Interprétation du demandeur
Partant de cette définition, il est reproché au salarié d’avoir utilisé des notes d’analyses présentant le caractère d’informations privilégiées pour intervenir sur 28 titres, et ainsi d’avoir manqué à ses obligations d’abstention, prévues par les articles 622-1 et 622-2 du règlement général de l’AMF.
La notification de grief retient en effet que les éléments caractéristiques d’une information privilégiée sont constitués en raison :
– du degré de précision des notes, puisque leur diffusion était susceptible de se produire et qu’une conclusion quant à l’effet sur le cours pouvait en être tirée, celles-ci émanant d’une entité dont l’expertise est reconnue par le public ;
– de leur caractère non public, en l’absence de publication de ces recommandations d’investissement ou de communication de celles-ci aux fournisseurs de données de marché ;
– de l’influence sensible qu’elles sont susceptibles d’avoir sur le cours des titres concernés, en raison de la notoriété du bureau d’analyse dont elles émanaient.
Interprétation du défendeur
A l’inverse, le salarié faisait valoir :
– que les dispositions du droit interne ne prévoient pas qu’une note d’analyse financière, élaborée à partir de données publiques, constituent en soit une information privilégiée, a fortiori en l’absence de validation ou de publication par le bureau d’analyse ;
– que ces informations, à défaut de permettre une quasi-certitude de profit pour un investisseur, ne pouvaient être qualifiées de précises ;
– que le critère afférent à « l’influence sensible » requiert une information manifestement favorable ou défavorable ; qui ne saurait être constituée par la simple opinion émise par un analyste financier.
Interprétation de la Commission des sanctions
La Commission des sanctions de l’AMF se prononce en faveur du salarié et refuse la qualification d’information privilégiée à ces notes d’analyse.
Pour cela, elle retient :
– qu’il n’est pas possible d’apprécier la portée de la publication de ces recommandations sur les décisions d’un investisseur raisonnable.

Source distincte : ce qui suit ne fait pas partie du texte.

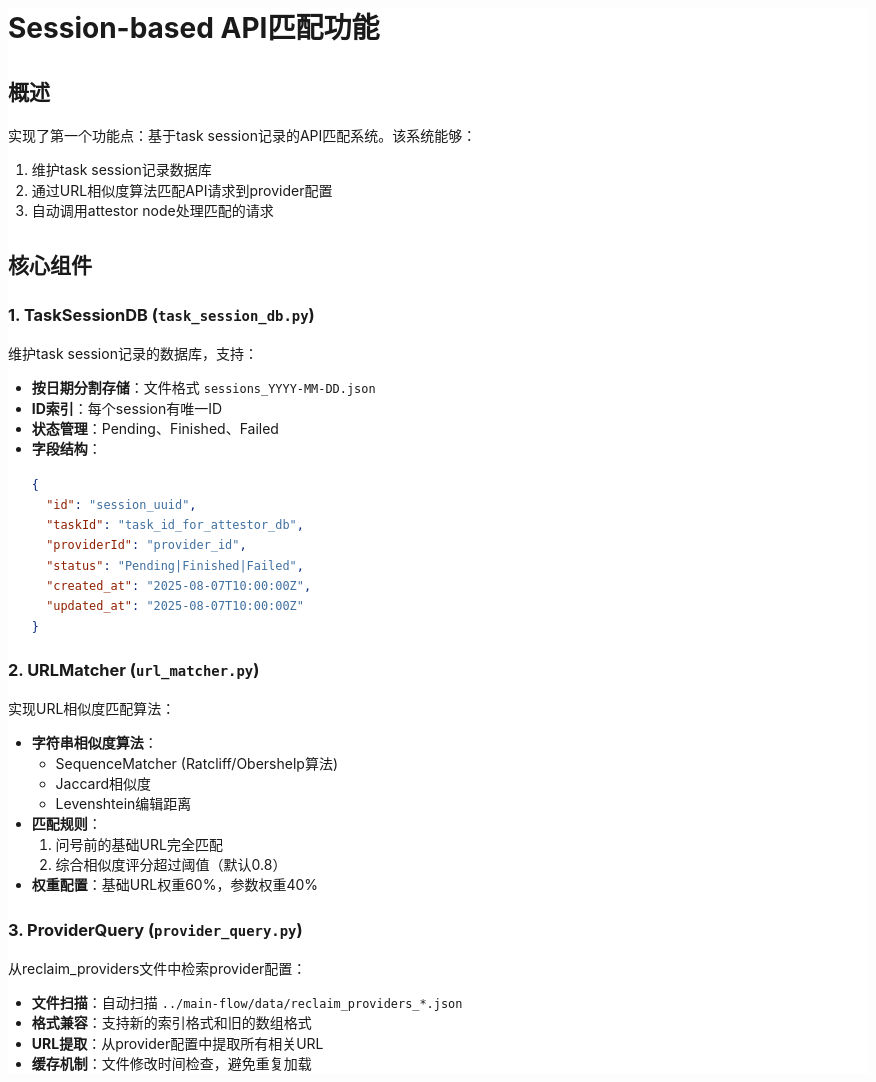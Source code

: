 # Session-based API匹配功能

## 概述

实现了第一个功能点：基于task session记录的API匹配系统。该系统能够：

1. 维护task session记录数据库
2. 通过URL相似度算法匹配API请求到provider配置
3. 自动调用attestor node处理匹配的请求

## 核心组件

### 1. TaskSessionDB (`task_session_db.py`)

维护task session记录的数据库，支持：

- **按日期分割存储**：文件格式 `sessions_YYYY-MM-DD.json`
- **ID索引**：每个session有唯一ID
- **状态管理**：Pending、Finished、Failed
- **字段结构**：
  ```json
  {
    "id": "session_uuid",
    "taskId": "task_id_for_attestor_db",
    "providerId": "provider_id",
    "status": "Pending|Finished|Failed",
    "created_at": "2025-08-07T10:00:00Z",
    "updated_at": "2025-08-07T10:00:00Z"
  }
  ```

### 2. URLMatcher (`url_matcher.py`)

实现URL相似度匹配算法：

- **字符串相似度算法**：
  - SequenceMatcher (Ratcliff/Obershelp算法)
  - Jaccard相似度
  - Levenshtein编辑距离
- **匹配规则**：
  1. 问号前的基础URL完全匹配
  2. 综合相似度评分超过阈值（默认0.8）
- **权重配置**：基础URL权重60%，参数权重40%

### 3. ProviderQuery (`provider_query.py`)

从reclaim_providers文件中检索provider配置：

- **文件扫描**：自动扫描 `../main-flow/data/reclaim_providers_*.json`
- **格式兼容**：支持新的索引格式和旧的数组格式
- **URL提取**：从provider配置中提取所有相关URL
- **缓存机制**：文件修改时间检查，避免重复加载
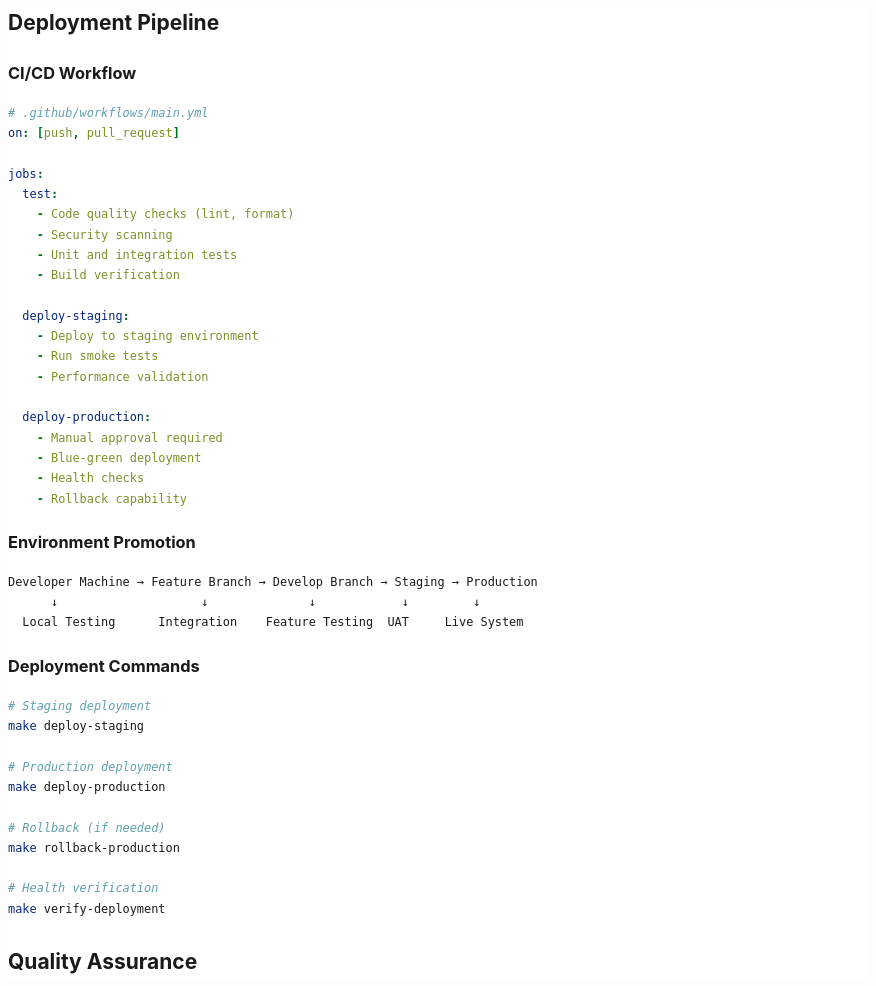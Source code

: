 ## Deployment Pipeline

### CI/CD Workflow
```yaml
# .github/workflows/main.yml
on: [push, pull_request]

jobs:
  test:
    - Code quality checks (lint, format)
    - Security scanning
    - Unit and integration tests
    - Build verification
  
  deploy-staging:
    - Deploy to staging environment
    - Run smoke tests
    - Performance validation
  
  deploy-production:
    - Manual approval required
    - Blue-green deployment
    - Health checks
    - Rollback capability
```

### Environment Promotion
```
Developer Machine → Feature Branch → Develop Branch → Staging → Production
      ↓                    ↓              ↓            ↓         ↓
  Local Testing      Integration    Feature Testing  UAT     Live System
```

### Deployment Commands
```bash
# Staging deployment
make deploy-staging

# Production deployment
make deploy-production

# Rollback (if needed)
make rollback-production

# Health verification
make verify-deployment
```

## Quality Assurance
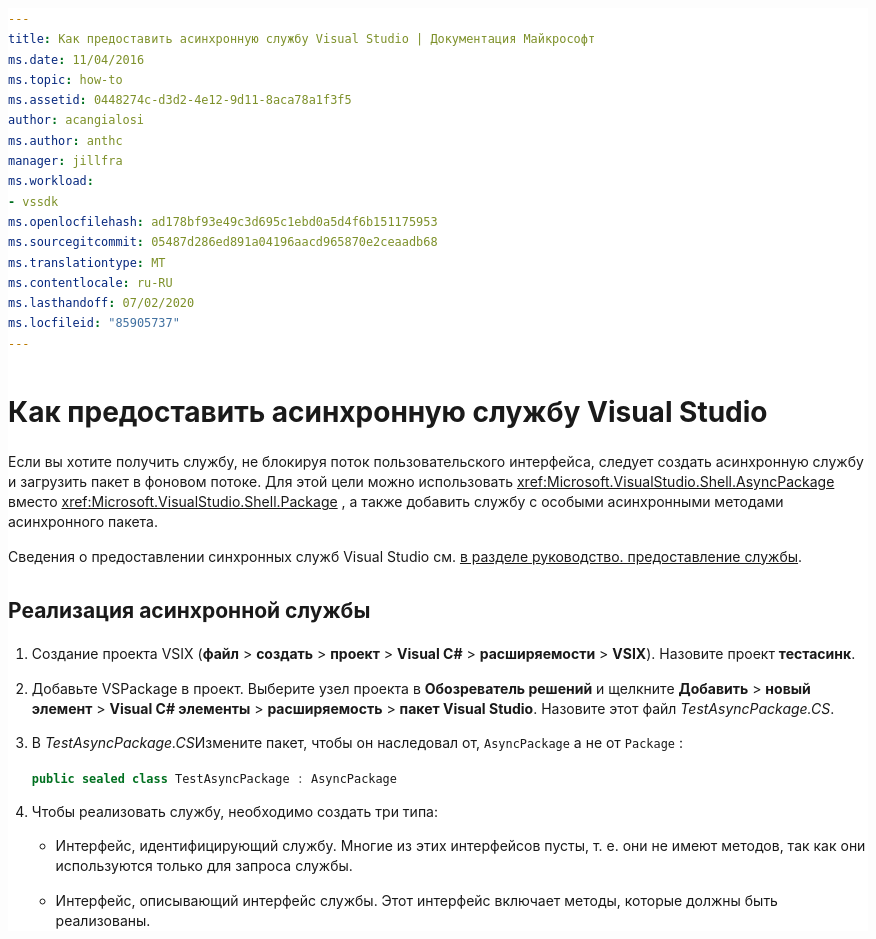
 ```yaml
---
title: Как предоставить асинхронную службу Visual Studio | Документация Майкрософт
ms.date: 11/04/2016
ms.topic: how-to
ms.assetid: 0448274c-d3d2-4e12-9d11-8aca78a1f3f5
author: acangialosi
ms.author: anthc
manager: jillfra
ms.workload:
- vssdk
ms.openlocfilehash: ad178bf93e49c3d695c1ebd0a5d4f6b151175953
ms.sourcegitcommit: 05487d286ed891a04196aacd965870e2ceaadb68
ms.translationtype: MT
ms.contentlocale: ru-RU
ms.lasthandoff: 07/02/2020
ms.locfileid: "85905737"
---
```

# <a name="how-to-provide-an-asynchronous-visual-studio-service"></a>Как предоставить асинхронную службу Visual Studio
Если вы хотите получить службу, не блокируя поток пользовательского интерфейса, следует создать асинхронную службу и загрузить пакет в фоновом потоке. Для этой цели можно использовать <xref:Microsoft.VisualStudio.Shell.AsyncPackage> вместо <xref:Microsoft.VisualStudio.Shell.Package> , а также добавить службу с особыми асинхронными методами асинхронного пакета.

 Сведения о предоставлении синхронных служб Visual Studio см. [в разделе руководство. предоставление службы](../extensibility/how-to-provide-a-service.md).

## <a name="implement-an-asynchronous-service"></a>Реализация асинхронной службы

1. Создание проекта VSIX (**файл**  >  **создать**  >  **проект**  >  **Visual C#**  >  **расширяемости**  >  **VSIX**). Назовите проект **тестасинк**.

2. Добавьте VSPackage в проект. Выберите узел проекта в **Обозреватель решений** и щелкните **Добавить**  >  **новый элемент**  >  **Visual C# элементы**  >  **расширяемость**  >  **пакет Visual Studio**. Назовите этот файл *TestAsyncPackage.CS*.

3. В *TestAsyncPackage.CS*Измените пакет, чтобы он наследовал от, `AsyncPackage` а не от `Package` :

    ```csharp
    public sealed class TestAsyncPackage : AsyncPackage
    ```

4. Чтобы реализовать службу, необходимо создать три типа:

    - Интерфейс, идентифицирующий службу. Многие из этих интерфейсов пусты, т. е. они не имеют методов, так как они используются только для запроса службы.

    - Интерфейс, описывающий интерфейс службы. Этот интерфейс включает методы, которые должны быть реализованы.
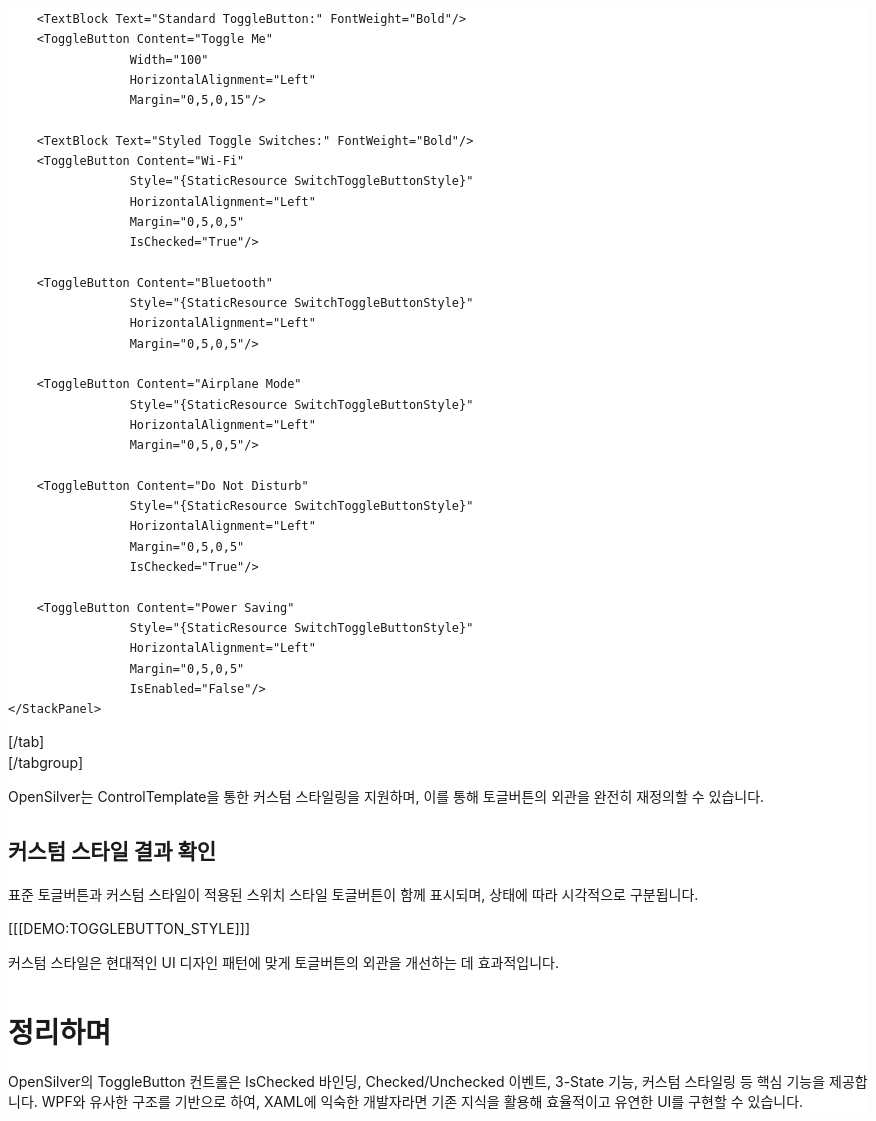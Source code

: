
 ```
    <TextBlock Text="Standard ToggleButton:" FontWeight="Bold"/>
    <ToggleButton Content="Toggle Me" 
                 Width="100" 
                 HorizontalAlignment="Left"
                 Margin="0,5,0,15"/>  
    
    <TextBlock Text="Styled Toggle Switches:" FontWeight="Bold"/>
    <ToggleButton Content="Wi-Fi" 
                 Style="{StaticResource SwitchToggleButtonStyle}" 
                 HorizontalAlignment="Left"
                 Margin="0,5,0,5"
                 IsChecked="True"/>
                 
    <ToggleButton Content="Bluetooth" 
                 Style="{StaticResource SwitchToggleButtonStyle}" 
                 HorizontalAlignment="Left"
                 Margin="0,5,0,5"/>
                 
    <ToggleButton Content="Airplane Mode" 
                 Style="{StaticResource SwitchToggleButtonStyle}" 
                 HorizontalAlignment="Left"
                 Margin="0,5,0,5"/>
                 
    <ToggleButton Content="Do Not Disturb" 
                 Style="{StaticResource SwitchToggleButtonStyle}" 
                 HorizontalAlignment="Left"
                 Margin="0,5,0,5"
                 IsChecked="True"/>
                 
    <ToggleButton Content="Power Saving" 
                 Style="{StaticResource SwitchToggleButtonStyle}" 
                 HorizontalAlignment="Left"
                 Margin="0,5,0,5"
                 IsEnabled="False"/>
</StackPanel>  
```
[/tab]  
[/tabgroup]

OpenSilver는 ControlTemplate을 통한 커스텀 스타일링을 지원하며, 이를 통해 토글버튼의 외관을 완전히 재정의할 수 있습니다.

## 커스텀 스타일 결과 확인
표준 토글버튼과 커스텀 스타일이 적용된 스위치 스타일 토글버튼이 함께 표시되며, 상태에 따라 시각적으로 구분됩니다.

[[[DEMO:TOGGLEBUTTON_STYLE]]]

커스텀 스타일은 현대적인 UI 디자인 패턴에 맞게 토글버튼의 외관을 개선하는 데 효과적입니다.

# 정리하며  
OpenSilver의 ToggleButton 컨트롤은 IsChecked 바인딩, Checked/Unchecked 이벤트, 3-State 기능, 커스텀 스타일링 등 핵심 기능을 제공합니다. WPF와 유사한 구조를 기반으로 하여, XAML에 익숙한 개발자라면 기존 지식을 활용해 효율적이고 유연한 UI를 구현할 수 있습니다.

En effet, même en admettant que les recommandations d’investissement litigieuses, qui différaient de celles précédemment émises, étaient susceptibles d’apporter de nouveaux éléments au marché, il ne ressort pas du dossier que les notes d’analyse, dont procédaient les recommandations, aient elles-mêmes été publiées ou diffusées ailleurs qu’auprès des abonnés ;
– qu’il n’est pas établi qu’un investisseur raisonnable était susceptible d’utiliser chacune de ces recommandations pour fonder ses choix d’investissements, privant ainsi celles-ci d’une « influence sensible » sur le cours des instruments financiers concernés. La Commission des sanctions rappelle que ce critère s’apprécie in concreto et au regard d’informations disponibles ex ante. Or, en l’espèce, les éléments produits au dossier portaient essentiellement sur une possible reprise du contenu des notes d’analyse par d’autres sites spécialisés, la variation des cours ayant fait suite à ces publications, et assez peu sur la situation du marché préalablement à leur diffusion.
A défaut de remplir au moins l’un des critères cumulatifs prévus par l’article 621-1 du règlement général de l’AMF, la Commission considère que ces notes d’analyse ne peuvent recevoir la qualification d’informations privilégiées.
La Commission des sanctions de l’AMF n’exclut pas, en revanche, que les informations relatives aux changements de recommandation d’investissement ou initiation de couverture puissent, dans un autre cadre, être qualifiées de privilégiées, bien qu’elles reposent sur l’analyse subjective d’un professionnel.
A noter par ailleurs que si le grief pris de la méconnaissance de l’obligation de s’abstenir d’utiliser une information privilégiée n’a pas, en l’espèce, été retenu, le salarié a tout de même été sanctionné pour manquement à ses obligations professionnelles et diffusion d’une fausse information. Il a été condamné à une amende de 100 000 € et à une interdiction d’exercer l’activité d’analyste financier pendant 10 ans.